Would you output the entries below only from the line containing "HUD Housing Data\\" through the line containing "2. LIHTC Data", exactly as they stand and with both ends included?
**** Records shown ****
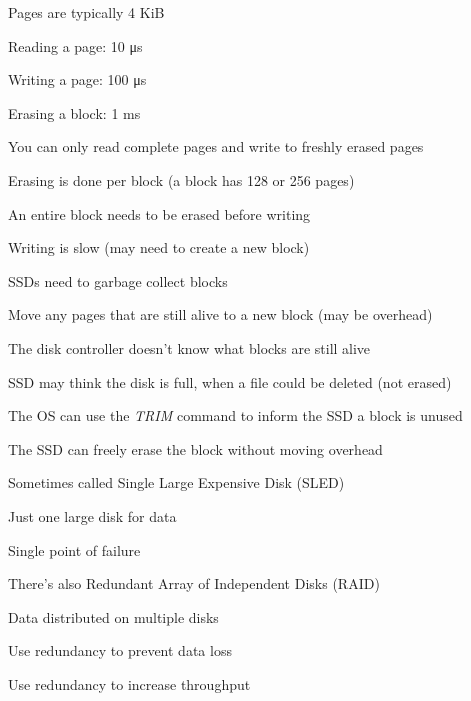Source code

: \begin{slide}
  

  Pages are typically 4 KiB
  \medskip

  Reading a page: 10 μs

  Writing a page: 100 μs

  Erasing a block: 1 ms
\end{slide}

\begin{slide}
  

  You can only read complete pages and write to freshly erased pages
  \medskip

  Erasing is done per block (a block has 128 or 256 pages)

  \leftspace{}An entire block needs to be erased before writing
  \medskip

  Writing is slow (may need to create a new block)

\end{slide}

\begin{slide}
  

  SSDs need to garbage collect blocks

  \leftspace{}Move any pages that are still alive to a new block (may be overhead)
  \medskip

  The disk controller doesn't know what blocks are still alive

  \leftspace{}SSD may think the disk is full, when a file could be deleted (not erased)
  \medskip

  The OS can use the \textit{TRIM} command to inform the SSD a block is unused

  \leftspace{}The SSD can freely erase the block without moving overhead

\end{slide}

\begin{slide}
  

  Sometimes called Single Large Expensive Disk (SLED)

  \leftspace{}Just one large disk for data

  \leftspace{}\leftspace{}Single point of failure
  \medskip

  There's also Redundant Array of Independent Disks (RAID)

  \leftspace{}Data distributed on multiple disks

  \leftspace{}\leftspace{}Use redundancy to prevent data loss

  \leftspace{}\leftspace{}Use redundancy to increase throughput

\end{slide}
****
**** Records shown ****
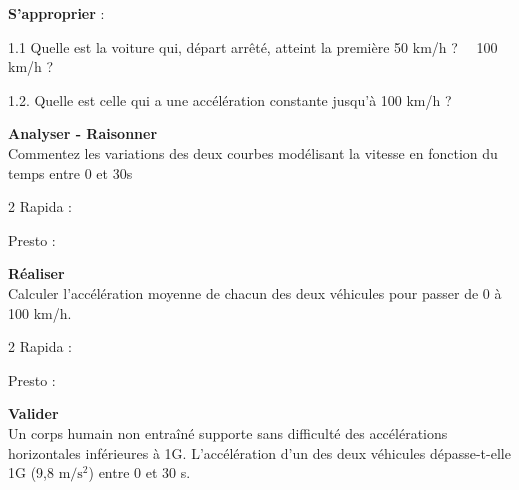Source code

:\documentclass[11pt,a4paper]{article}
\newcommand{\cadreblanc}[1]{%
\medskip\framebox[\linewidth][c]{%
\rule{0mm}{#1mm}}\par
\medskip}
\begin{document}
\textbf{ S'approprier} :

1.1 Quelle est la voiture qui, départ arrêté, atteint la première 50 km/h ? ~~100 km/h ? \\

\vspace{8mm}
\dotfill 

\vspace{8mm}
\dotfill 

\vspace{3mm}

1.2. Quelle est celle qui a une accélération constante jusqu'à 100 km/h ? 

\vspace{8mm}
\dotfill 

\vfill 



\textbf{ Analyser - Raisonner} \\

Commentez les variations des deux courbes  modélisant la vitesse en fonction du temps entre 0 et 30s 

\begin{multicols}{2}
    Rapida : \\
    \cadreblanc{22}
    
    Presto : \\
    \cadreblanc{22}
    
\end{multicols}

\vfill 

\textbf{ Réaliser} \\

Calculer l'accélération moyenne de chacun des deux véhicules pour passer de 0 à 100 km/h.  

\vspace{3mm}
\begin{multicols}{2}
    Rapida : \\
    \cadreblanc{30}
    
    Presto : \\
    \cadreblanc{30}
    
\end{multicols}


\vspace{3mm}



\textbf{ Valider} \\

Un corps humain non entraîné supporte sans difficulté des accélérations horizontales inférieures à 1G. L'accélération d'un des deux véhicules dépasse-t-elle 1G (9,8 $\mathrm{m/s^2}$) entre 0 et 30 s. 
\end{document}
****
**** Records shown ****
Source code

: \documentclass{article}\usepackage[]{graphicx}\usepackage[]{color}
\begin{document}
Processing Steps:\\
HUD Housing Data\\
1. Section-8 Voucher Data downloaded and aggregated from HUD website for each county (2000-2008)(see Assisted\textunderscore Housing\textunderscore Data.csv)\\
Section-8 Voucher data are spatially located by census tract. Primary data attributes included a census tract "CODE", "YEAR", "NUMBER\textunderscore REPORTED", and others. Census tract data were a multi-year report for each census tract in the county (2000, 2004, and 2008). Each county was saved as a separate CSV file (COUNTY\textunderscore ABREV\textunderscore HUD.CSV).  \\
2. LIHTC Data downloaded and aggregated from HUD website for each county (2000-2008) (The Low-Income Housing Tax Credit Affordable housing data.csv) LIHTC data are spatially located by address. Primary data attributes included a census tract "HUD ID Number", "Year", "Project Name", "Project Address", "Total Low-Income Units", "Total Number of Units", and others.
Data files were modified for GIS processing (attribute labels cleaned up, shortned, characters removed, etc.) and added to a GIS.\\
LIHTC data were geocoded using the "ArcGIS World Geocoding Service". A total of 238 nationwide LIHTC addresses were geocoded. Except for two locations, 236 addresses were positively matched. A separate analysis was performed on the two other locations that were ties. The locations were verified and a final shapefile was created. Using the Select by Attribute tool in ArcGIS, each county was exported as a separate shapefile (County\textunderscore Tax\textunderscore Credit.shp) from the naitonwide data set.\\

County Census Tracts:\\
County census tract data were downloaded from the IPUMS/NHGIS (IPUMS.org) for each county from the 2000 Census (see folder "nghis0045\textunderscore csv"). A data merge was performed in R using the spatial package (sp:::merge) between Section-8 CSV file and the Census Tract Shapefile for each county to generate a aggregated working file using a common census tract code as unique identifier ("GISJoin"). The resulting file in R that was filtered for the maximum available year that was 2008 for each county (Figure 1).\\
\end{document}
****
* Response area *
HUD Housing Data\\
1. Section-8 Voucher Data downloaded and aggregated from HUD website for each county (2000-2008)(see Assisted\textunderscore Housing\textunderscore Data.csv)\\
Section-8 Voucher data are spatially located by census tract. Primary data attributes included a census tract "CODE", "YEAR", "NUMBER\textunderscore REPORTED", and others. Census tract data were a multi-year report for each census tract in the county (2000, 2004, and 2008). Each county was saved as a separate CSV file (COUNTY\textunderscore ABREV\textunderscore HUD.CSV).  \\
2. LIHTC Data downloaded and aggregated from HUD website for each county (2000-2008) (The Low-Income Housing Tax Credit Affordable housing data.csv) LIHTC data are spatially located by address. Primary data attributes included a census tract "HUD ID Number", "Year", "Project Name", "Project Address", "Total Low-Income Units", "Total Number of Units", and others.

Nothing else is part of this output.